Think of a simpler example: if all we have available as “elementary functions” are polynomials or, more generally, rational functions, the function $1/x$ wouldn't admit an “elementary antiderivative”, but it still would have one: $$ \int_{1}^{x}\frac{1}{t}\,dt $$ Since this is a “new” function, we give it a name, precisely “$\log$” and we have extended the tool set. The same happens with “$\operatorname{erf}$”, which has many uses in probability theory and statistics, being related to normal distributions.

This concept isn't really unique to $\int e^{-x^2}dx$.

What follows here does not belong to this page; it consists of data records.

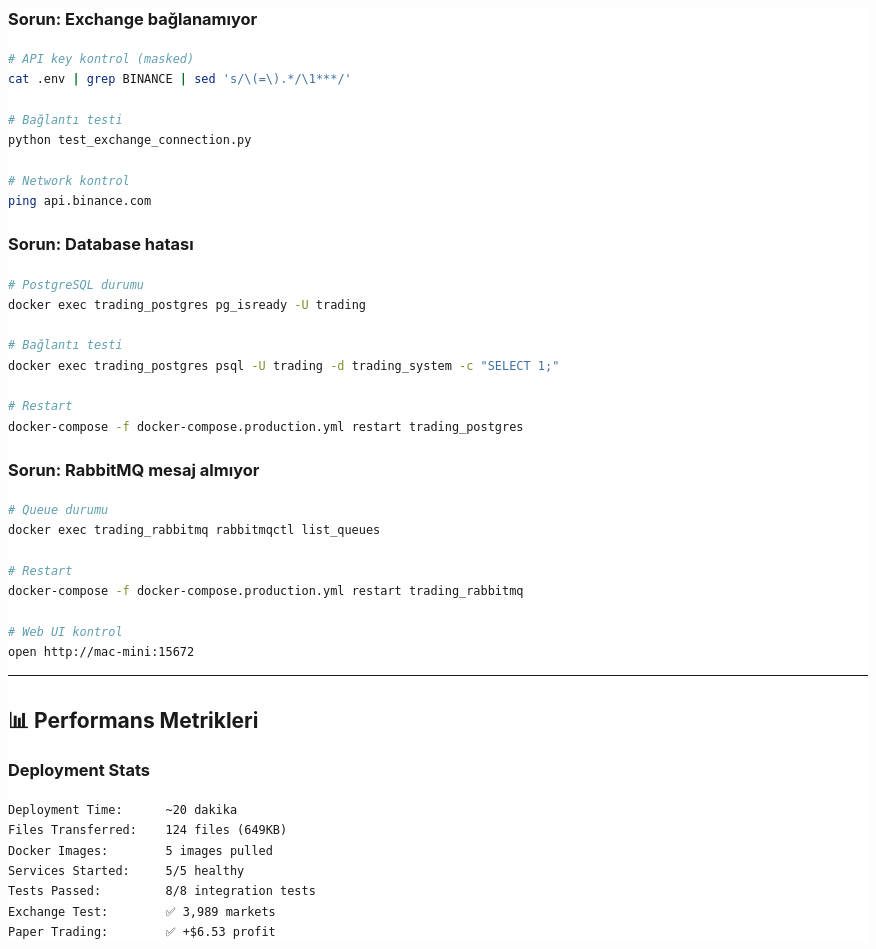 ### Sorun: Exchange bağlanamıyor
```bash
# API key kontrol (masked)
cat .env | grep BINANCE | sed 's/\(=\).*/\1***/'

# Bağlantı testi
python test_exchange_connection.py

# Network kontrol
ping api.binance.com
```

### Sorun: Database hatası
```bash
# PostgreSQL durumu
docker exec trading_postgres pg_isready -U trading

# Bağlantı testi
docker exec trading_postgres psql -U trading -d trading_system -c "SELECT 1;"

# Restart
docker-compose -f docker-compose.production.yml restart trading_postgres
```

### Sorun: RabbitMQ mesaj almıyor
```bash
# Queue durumu
docker exec trading_rabbitmq rabbitmqctl list_queues

# Restart
docker-compose -f docker-compose.production.yml restart trading_rabbitmq

# Web UI kontrol
open http://mac-mini:15672
```

---

## 📊 Performans Metrikleri

### Deployment Stats
```
Deployment Time:      ~20 dakika
Files Transferred:    124 files (649KB)
Docker Images:        5 images pulled
Services Started:     5/5 healthy
Tests Passed:         8/8 integration tests
Exchange Test:        ✅ 3,989 markets
Paper Trading:        ✅ +$6.53 profit
```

If your "domain of knowledge" is just the rational numbers, and you were asked "what number, when squared, gives you, 2?", and after not knowing the answer you were told it was $\sqrt{2}$, the number that when squared, yields $2$, that explanation would seem circular.

$\operatorname{erf}$ is just some function. The fact that it can't be expressed in terms of "simpler" operations isn't much stranger than the fact that the function $x \mapsto \sqrt{x}$ can't be expressed in terms of "simpler" operations.

The integral you want doesn't have a nice antiderivative in terms of familiar functions. However, it's an important antiderivative, so mathematicians gave it a name.